Search the records for "println". Copy every line where it appears.

■ ■ ■ ■

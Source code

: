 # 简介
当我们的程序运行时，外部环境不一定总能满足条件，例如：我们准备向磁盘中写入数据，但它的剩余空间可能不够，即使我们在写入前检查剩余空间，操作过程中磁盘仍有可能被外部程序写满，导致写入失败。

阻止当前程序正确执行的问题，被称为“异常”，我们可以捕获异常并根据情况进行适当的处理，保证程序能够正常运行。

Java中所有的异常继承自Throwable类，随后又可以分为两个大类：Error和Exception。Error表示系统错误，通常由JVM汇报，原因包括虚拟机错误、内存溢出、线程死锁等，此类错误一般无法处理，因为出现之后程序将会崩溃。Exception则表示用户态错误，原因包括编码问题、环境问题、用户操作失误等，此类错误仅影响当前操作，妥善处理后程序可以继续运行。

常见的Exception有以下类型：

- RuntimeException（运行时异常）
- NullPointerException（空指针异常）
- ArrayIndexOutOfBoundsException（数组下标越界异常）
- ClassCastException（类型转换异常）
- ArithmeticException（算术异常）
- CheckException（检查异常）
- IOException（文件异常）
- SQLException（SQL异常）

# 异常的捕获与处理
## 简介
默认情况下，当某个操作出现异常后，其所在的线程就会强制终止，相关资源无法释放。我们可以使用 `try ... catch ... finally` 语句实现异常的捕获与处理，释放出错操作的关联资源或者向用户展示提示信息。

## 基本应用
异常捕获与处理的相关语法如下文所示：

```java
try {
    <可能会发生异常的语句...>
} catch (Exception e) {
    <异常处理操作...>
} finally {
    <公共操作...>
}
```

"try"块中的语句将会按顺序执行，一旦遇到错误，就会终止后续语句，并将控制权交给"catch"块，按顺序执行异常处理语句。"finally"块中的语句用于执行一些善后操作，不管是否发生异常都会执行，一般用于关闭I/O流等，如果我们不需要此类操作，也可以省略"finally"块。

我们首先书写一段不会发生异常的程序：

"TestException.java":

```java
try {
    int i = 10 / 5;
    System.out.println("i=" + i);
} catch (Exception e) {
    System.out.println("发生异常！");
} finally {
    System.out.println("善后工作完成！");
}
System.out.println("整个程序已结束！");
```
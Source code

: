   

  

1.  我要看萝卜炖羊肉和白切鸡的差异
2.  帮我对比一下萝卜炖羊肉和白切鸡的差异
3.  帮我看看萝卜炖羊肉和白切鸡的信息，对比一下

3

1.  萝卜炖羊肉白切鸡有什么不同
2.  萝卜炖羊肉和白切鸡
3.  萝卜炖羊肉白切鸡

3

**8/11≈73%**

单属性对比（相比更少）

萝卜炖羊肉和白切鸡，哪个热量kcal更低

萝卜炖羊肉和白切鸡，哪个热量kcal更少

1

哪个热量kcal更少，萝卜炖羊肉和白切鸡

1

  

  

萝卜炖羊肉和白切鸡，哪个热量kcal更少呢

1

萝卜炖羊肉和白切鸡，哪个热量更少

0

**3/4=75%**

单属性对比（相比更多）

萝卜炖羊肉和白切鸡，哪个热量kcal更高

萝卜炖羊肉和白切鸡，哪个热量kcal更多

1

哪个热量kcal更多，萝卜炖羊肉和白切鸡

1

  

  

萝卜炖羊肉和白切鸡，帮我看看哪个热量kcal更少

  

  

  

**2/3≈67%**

■ ■ ■ ■

### RESULT FOR THIS EXERCISE:
    System.out.println("i=" + i);
    System.out.println("发生异常！");
    System.out.println("善后工作完成！");
System.out.println("整个程序已结束！");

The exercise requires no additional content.